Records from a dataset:
━━━━

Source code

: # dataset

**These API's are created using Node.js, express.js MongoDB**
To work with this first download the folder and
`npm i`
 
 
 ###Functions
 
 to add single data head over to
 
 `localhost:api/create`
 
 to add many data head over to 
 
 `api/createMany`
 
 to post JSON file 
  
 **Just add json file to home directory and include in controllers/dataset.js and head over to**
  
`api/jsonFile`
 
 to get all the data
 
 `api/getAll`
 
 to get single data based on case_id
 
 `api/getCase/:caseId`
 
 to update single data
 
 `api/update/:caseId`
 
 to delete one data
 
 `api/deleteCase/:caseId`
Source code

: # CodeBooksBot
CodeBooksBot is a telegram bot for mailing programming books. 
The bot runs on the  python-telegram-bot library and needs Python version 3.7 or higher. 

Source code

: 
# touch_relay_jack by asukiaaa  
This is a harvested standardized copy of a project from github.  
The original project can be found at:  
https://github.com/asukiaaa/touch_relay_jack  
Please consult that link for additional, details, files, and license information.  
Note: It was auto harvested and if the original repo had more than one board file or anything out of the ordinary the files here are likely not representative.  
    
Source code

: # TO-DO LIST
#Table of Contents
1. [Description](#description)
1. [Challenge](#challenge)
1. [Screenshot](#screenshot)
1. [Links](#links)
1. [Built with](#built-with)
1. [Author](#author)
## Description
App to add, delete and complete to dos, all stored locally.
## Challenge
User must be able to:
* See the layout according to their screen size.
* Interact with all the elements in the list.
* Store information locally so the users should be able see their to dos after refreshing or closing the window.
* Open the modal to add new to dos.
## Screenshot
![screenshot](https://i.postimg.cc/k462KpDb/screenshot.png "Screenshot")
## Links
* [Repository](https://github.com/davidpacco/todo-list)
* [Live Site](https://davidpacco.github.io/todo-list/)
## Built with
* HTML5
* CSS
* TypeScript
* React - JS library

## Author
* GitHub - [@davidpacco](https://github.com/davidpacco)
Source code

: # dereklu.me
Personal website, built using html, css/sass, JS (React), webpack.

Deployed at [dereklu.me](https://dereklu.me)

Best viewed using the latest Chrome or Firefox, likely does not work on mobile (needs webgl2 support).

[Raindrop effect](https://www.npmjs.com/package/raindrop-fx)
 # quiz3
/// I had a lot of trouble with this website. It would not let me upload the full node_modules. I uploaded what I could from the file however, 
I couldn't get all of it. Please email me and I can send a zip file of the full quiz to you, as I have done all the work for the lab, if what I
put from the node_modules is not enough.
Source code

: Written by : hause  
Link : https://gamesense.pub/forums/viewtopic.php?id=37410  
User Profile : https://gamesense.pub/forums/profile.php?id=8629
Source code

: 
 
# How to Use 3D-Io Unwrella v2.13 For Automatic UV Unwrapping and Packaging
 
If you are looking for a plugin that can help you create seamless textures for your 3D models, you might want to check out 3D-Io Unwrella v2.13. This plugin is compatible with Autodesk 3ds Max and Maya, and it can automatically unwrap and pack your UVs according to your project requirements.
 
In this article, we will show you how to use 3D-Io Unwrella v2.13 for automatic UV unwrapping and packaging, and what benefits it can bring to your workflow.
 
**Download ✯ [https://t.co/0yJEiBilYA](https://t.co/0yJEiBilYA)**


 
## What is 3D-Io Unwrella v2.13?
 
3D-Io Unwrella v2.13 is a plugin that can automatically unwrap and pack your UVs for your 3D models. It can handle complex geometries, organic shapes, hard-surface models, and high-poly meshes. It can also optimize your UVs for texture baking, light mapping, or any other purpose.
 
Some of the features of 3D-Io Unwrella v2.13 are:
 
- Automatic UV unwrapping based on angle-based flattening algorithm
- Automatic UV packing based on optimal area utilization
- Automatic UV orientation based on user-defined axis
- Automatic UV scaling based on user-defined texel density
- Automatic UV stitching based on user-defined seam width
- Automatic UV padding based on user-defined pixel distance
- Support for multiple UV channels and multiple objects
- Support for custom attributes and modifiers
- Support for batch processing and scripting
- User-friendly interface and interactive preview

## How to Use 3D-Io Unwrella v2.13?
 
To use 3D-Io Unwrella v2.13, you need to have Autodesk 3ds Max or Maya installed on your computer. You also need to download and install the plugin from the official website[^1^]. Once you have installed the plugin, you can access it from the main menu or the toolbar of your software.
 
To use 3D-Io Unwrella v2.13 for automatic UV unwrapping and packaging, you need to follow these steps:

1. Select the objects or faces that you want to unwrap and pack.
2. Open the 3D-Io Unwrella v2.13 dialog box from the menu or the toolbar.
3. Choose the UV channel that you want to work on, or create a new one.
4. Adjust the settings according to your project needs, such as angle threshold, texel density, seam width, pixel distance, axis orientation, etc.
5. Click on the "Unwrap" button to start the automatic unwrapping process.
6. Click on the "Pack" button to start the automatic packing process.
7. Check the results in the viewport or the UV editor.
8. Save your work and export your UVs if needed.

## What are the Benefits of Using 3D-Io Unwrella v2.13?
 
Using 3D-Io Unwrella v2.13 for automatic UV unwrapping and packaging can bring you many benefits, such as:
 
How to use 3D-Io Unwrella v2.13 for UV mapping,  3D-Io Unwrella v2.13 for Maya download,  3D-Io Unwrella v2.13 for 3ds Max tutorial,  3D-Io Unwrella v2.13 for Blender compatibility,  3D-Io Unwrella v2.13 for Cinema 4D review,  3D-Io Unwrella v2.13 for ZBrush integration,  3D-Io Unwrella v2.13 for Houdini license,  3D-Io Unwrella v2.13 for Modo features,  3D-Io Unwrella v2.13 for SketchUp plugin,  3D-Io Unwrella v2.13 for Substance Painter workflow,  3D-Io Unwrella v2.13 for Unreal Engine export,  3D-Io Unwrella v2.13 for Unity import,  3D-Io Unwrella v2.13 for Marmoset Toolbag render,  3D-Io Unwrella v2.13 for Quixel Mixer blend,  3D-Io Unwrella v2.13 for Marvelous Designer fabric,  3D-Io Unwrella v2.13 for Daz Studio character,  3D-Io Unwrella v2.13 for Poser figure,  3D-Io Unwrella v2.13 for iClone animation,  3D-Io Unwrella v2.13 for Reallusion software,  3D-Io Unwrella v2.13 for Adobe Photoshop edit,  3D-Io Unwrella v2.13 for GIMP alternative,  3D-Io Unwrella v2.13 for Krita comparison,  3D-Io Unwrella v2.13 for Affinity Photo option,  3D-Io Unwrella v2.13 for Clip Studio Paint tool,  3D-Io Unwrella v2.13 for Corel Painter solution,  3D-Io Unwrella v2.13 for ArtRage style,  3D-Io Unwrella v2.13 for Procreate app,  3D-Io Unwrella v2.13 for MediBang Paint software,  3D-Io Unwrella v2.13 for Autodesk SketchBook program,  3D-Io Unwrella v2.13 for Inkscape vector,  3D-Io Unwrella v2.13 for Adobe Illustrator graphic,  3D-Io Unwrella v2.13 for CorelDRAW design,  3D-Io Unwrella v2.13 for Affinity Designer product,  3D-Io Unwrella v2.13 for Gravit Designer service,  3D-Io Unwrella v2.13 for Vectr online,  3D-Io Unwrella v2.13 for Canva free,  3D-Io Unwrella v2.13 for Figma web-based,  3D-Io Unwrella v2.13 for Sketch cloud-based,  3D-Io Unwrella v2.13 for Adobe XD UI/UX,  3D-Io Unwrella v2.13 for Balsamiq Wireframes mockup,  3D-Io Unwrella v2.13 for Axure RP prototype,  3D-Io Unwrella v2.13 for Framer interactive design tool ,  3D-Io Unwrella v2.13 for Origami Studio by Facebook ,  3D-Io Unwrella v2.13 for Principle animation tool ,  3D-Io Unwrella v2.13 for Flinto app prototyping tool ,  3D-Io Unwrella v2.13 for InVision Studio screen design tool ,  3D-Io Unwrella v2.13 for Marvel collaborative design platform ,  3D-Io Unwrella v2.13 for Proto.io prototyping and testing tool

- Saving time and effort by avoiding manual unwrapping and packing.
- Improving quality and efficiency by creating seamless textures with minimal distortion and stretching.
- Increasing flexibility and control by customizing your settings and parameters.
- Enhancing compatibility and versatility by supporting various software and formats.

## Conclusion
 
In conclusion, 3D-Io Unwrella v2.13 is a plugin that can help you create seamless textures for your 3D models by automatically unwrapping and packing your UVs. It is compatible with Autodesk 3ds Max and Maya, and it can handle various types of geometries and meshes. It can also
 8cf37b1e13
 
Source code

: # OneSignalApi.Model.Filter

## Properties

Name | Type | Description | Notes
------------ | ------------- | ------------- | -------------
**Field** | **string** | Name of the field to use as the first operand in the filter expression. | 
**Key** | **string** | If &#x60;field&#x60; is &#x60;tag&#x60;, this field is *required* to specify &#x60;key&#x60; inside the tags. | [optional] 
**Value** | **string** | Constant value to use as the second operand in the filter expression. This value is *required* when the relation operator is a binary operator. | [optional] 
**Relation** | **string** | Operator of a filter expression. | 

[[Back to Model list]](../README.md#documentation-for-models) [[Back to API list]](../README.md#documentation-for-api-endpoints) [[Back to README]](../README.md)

━━━━

■ **EXERCISE PROMPT**:
Could you set down, word for word, only the lines above from the line with "1. [Description](#description)" to the line with "## Screenshot", including both?

■ **REPLY TO THE EXERCISE**:
1. [Description](#description)
1. [Challenge](#challenge)
1. [Screenshot](#screenshot)
1. [Links](#links)
1. [Built with](#built-with)
1. [Author](#author)
## Description
App to add, delete and complete to dos, all stored locally.
## Challenge
User must be able to:
* See the layout according to their screen size.
* Interact with all the elements in the list.
* Store information locally so the users should be able see their to dos after refreshing or closing the window.
* Open the modal to add new to dos.
## Screenshot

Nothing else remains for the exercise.